Dataset items
■ ■ ■ ■

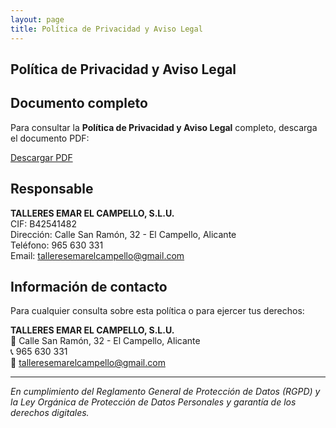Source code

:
 ```yaml
---
layout: page
title: Política de Privacidad y Aviso Legal
---
```


<div class="col-lg-12 text-center">
	<h2 class="section-heading text-uppercase">Política de Privacidad y Aviso Legal</h2>
</div>

## Documento completo

Para consultar la **Política de Privacidad y Aviso Legal** completo, descarga el documento PDF:

<div class="text-center mb-4">
	<a href="/assets/lopd.pdf" class="btn btn-primary btn-xl text-uppercase" target="_blank">
		<i class="fas fa-download"></i> Descargar PDF
	</a>
</div>

## Responsable

**TALLERES EMAR EL CAMPELLO, S.L.U.**  
CIF: B42541482  
Dirección: Calle San Ramón, 32 - El Campello, Alicante  
Teléfono: 965 630 331  
Email: talleresemarelcampello@gmail.com

## Información de contacto

Para cualquier consulta sobre esta política o para ejercer tus derechos:

**TALLERES EMAR EL CAMPELLO, S.L.U.**  
📍 Calle San Ramón, 32 - El Campello, Alicante  
📞 965 630 331  
📧 talleresemarelcampello@gmail.com

---

*En cumplimiento del Reglamento General de Protección de Datos (RGPD) y la Ley Orgánica de Protección de Datos Personales y garantía de los derechos digitales.*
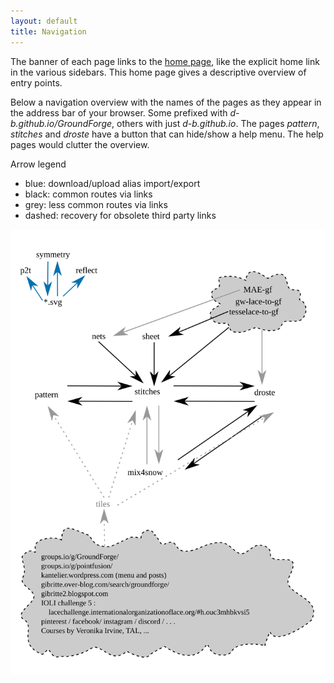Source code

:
 ```yaml
---
layout: default
title: Navigation
---
```


The banner of each page links to the [home page](https://d-bl.github.io/),
like the explicit home link in the various sidebars.
This home page gives a descriptive overview of entry points.

Below a navigation overview with the names of the pages as they appear in the address bar of your browser.
Some prefixed with _d-b.github.io/GroundForge_, others with just _d-b.github.io_.
The pages _pattern_, _stitches_ and _droste_ have a button 
that can hide/show a help menu. The help pages would clutter the overview.

Arrow legend  
* blue: download/upload alias import/export  
* black: common routes via links  
* grey: less common routes via links  
* dashed: recovery for obsolete third party links  

![navigation.svg](navigation.svg)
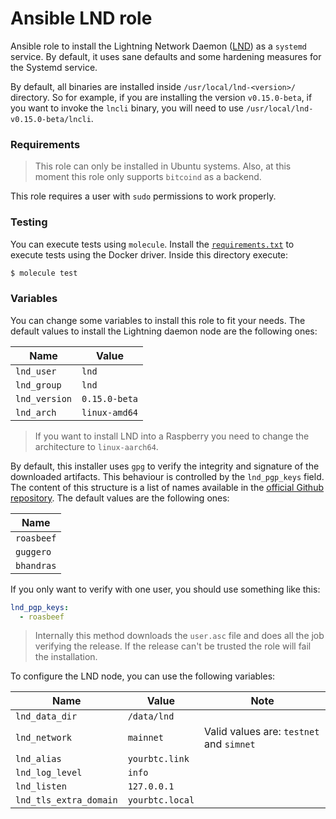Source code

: # Ansible LND role

Ansible role to install the Lightning Network Daemon ([LND](https://github.com/lightningnetwork/lnd)) as a `systemd` service.
By default, it uses sane defaults and some hardening measures for the Systemd service.

By default, all binaries are installed inside `/usr/local/lnd-<version>/` directory. So for example, if you are installing
the version `v0.15.0-beta`, if you want to invoke the `lncli` binary, you will need to use `/usr/local/lnd-v0.15.0-beta/lncli`.

### Requirements

>This role can only be installed in Ubuntu systems. Also, at this moment this role only supports `bitcoind`
> as a backend.

This role requires a user with `sudo` permissions to work properly.

### Testing

You can execute tests using `molecule`. Install the [`requirements.txt`](molecule/default/requirements.txt) to execute tests using the Docker driver. 
Inside this directory execute:

```bash
$ molecule test
```

### Variables

You can change some variables to install this role to fit your needs. The default values to install the
Lightning daemon node are the following ones:

| Name              	 | Value              	        |
|---------------------|-----------------------------|
| `lnd_user`    	     | `lnd`          	            |
| `lnd_group`   	     | `lnd`          	            |
| `lnd_version` 	     | `0.15.0-beta`             	 |
| `lnd_arch`    	     | `linux-amd64` 	             |

>If you want to install LND into a Raspberry you need to change the architecture to `linux-aarch64`.

By default, this installer uses `gpg` to verify the integrity and signature of the downloaded artifacts. This
behaviour is controlled by the `lnd_pgp_keys` field. The content of this structure is a list of names
available in the [official Github repository](https://github.com/lightningnetwork/lnd/tree/master/scripts/keys). 
The default values are the following ones:

| Name       	 | 
|--------------|
| `roasbeef` 	 |
| `guggero`  	 |
| `bhandras` 	 |

If you only want to verify with one user, you should use something like this:

```yaml
lnd_pgp_keys:
  - roasbeef
```

>Internally this method downloads the `user.asc` file and does all the job verifying the release.
> If the release can't be trusted the role will fail the installation.

To configure the LND node, you can use the following variables:

| Name                   	     | Value           	      | Note                                             	 |
|------------------------------|------------------------|----------------------------------------------------|
| `lnd_data_dir`     	         | `/data/lnd` 	          | 	                                                  |
| `lnd_network`      	         | `mainnet`          	   | Valid values are: `testnet` and `simnet` 	         |
| `lnd_alias`     	            | `yourbtc.link`       	 | 	                                                  |
| `lnd_log_level` 	            | `info`       	         | 	                                                  |
| `lnd_listen`     	           | `127.0.0.1`     	      | 	                                                  |
| `lnd_tls_extra_domain`     	 | `yourbtc.local`     	  | 	                                                  |
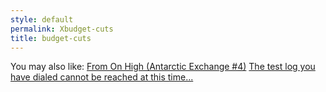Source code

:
 ```yaml
---
style: default
permalink: Xbudget-cuts
title: budget-cuts
---
```

You may also like:
[From On High (Antarctic Exchange #4)](http://scp-wiki.net/from-on-high)
[The test log you have dialed cannot be reached at this time...](http://scp-wiki.net/test-log-scp-926-1)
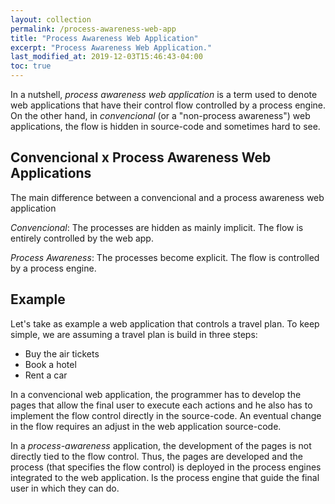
 ```yaml
---
layout: collection
permalink: /process-awareness-web-app
title: "Process Awareness Web Application"
excerpt: "Process Awareness Web Application."
last_modified_at: 2019-12-03T15:46:43-04:00
toc: true
---
```


In a nutshell, *process awareness web application* is a term used to denote web applications that have their control flow controlled by a process engine. On the other hand, in *convencional* (or a "non-process awareness") web applications, the flow is hidden in source-code and sometimes hard to see.


## Convencional x Process Awareness Web Applications

The main difference between a convencional and a process awareness web application 

*Convencional*: The processes are hidden as mainly implicit. The flow is entirely controlled by the web app.

*Process Awareness*: The processes become explicit. The flow is controlled by a process engine.

## Example

Let's take as example a web application that controls a travel plan. To keep simple, we are assuming a travel plan is build in three steps:

* Buy the air tickets
* Book a hotel
* Rent a car

In a convencional web application, the programmer has to develop the pages that allow the final user to execute each actions and he also has to implement the flow control directly in the source-code. An eventual change in the flow requires an adjust in the web application source-code.

In a *process-awareness* application, the development of the pages is not directly tied to the flow control. Thus, the pages are developed and the process (that specifies the flow control) is deployed in the process engines integrated to the web application. Is the process engine that guide the final user in which they can do.



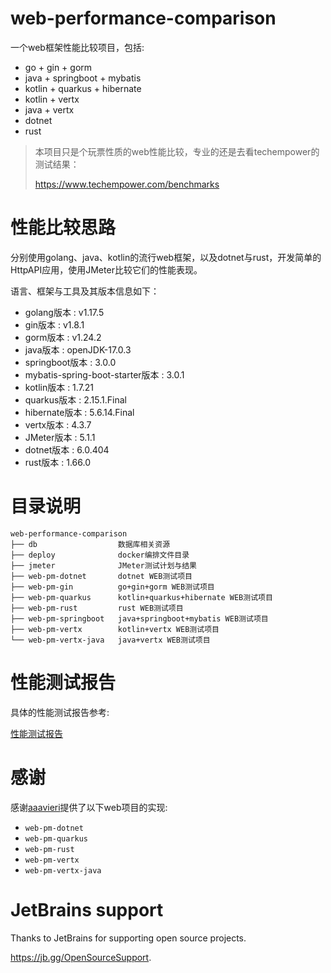 web-performance-comparison
=====

一个web框架性能比较项目，包括:
- go + gin + gorm
- java + springboot + mybatis
- kotlin + quarkus + hibernate
- kotlin + vertx
- java + vertx
- dotnet
- rust

> 本项目只是个玩票性质的web性能比较，专业的还是去看techempower的测试结果：
> 
> <a href="https://www.techempower.com/benchmarks" target="_blank">https://www.techempower.com/benchmarks</a>


# 性能比较思路
分别使用golang、java、kotlin的流行web框架，以及dotnet与rust，开发简单的HttpAPI应用，使用JMeter比较它们的性能表现。

语言、框架与工具及其版本信息如下：
- golang版本 : v1.17.5
- gin版本 : v1.8.1
- gorm版本 : v1.24.2
- java版本 : openJDK-17.0.3
- springboot版本 : 3.0.0
- mybatis-spring-boot-starter版本 : 3.0.1
- kotlin版本 : 1.7.21
- quarkus版本 : 2.15.1.Final
- hibernate版本 : 5.6.14.Final
- vertx版本 : 4.3.7
- JMeter版本 : 5.1.1
- dotnet版本 : 6.0.404
- rust版本 : 1.66.0

# 目录说明
```
web-performance-comparison
├── db                  数据库相关资源
├── deploy              docker编排文件目录
├── jmeter              JMeter测试计划与结果
├── web-pm-dotnet       dotnet WEB测试项目
├── web-pm-gin          go+gin+gorm WEB测试项目
├── web-pm-quarkus      kotlin+quarkus+hibernate WEB测试项目
├── web-pm-rust         rust WEB测试项目
├── web-pm-springboot   java+springboot+mybatis WEB测试项目
├── web-pm-vertx        kotlin+vertx WEB测试项目
└── web-pm-vertx-java   java+vertx WEB测试项目
```

# 性能测试报告

具体的性能测试报告参考:

<a href="./性能测试报告.md" target="_blank">性能测试报告</a>


# 感谢

感谢<a href="https://github.com/aaavieri" target="_blank">aaavieri</a>提供了以下web项目的实现:

- `web-pm-dotnet`
- `web-pm-quarkus`
- `web-pm-rust`
- `web-pm-vertx`
- `web-pm-vertx-java`


# JetBrains support
Thanks to JetBrains for supporting open source projects.

https://jb.gg/OpenSourceSupport.
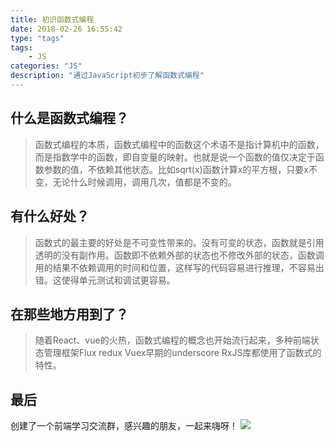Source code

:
```yaml
---
title: 初识函数式编程
date: 2018-02-26 16:55:42
type: "tags"
tags:
	- JS
categories: "JS"
description: "通过JavaScript初步了解函数式编程"
---
```

## 什么是函数式编程？
>函数式编程的本质，函数式编程中的函数这个术语不是指计算机中的函数，而是指数学中的函数，即自变量的映射。也就是说一个函数的值仅决定于函数参数的值，不依赖其他状态。比如sqrt(x)函数计算x的平方根，只要x不变，无论什么时候调用，调用几次，值都是不变的。

## 有什么好处？
>函数式的最主要的好处是不可变性带来的。没有可变的状态，函数就是引用透明的没有副作用。函数即不依赖外部的状态也不修改外部的状态，函数调用的结果不依赖调用的时间和位置，这样写的代码容易进行推理，不容易出错。这使得单元测试和调试更容易。

## 在那些地方用到了？
>随着React、vue的火热，函数式编程的概念也开始流行起来，多种前端状态管理框架Flux redux Vuex早期的underscore RxJS库都使用了函数式的特性。

## 最后

创建了一个前端学习交流群，感兴趣的朋友，一起来嗨呀！
![](https://i.imgur.com/qbcaSEh.png)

■ ■ ■ ■

**THE PROBLEM**
Up to and including the line containing "CIF: B42541482", quote each line of the entries above from the very first, please, exactly and without images.

**WRITTEN REPLY**
Source code

:
 ```yaml
---
layout: page
title: Política de Privacidad y Aviso Legal
---
```


<div class="col-lg-12 text-center">
	<h2 class="section-heading text-uppercase">Política de Privacidad y Aviso Legal</h2>
</div>

## Documento completo

Para consultar la **Política de Privacidad y Aviso Legal** completo, descarga el documento PDF:

<div class="text-center mb-4">
	<a href="/assets/lopd.pdf" class="btn btn-primary btn-xl text-uppercase" target="_blank">
		<i class="fas fa-download"></i> Descargar PDF
	</a>
</div>

## Responsable

**TALLERES EMAR EL CAMPELLO, S.L.U.**  
CIF: B42541482  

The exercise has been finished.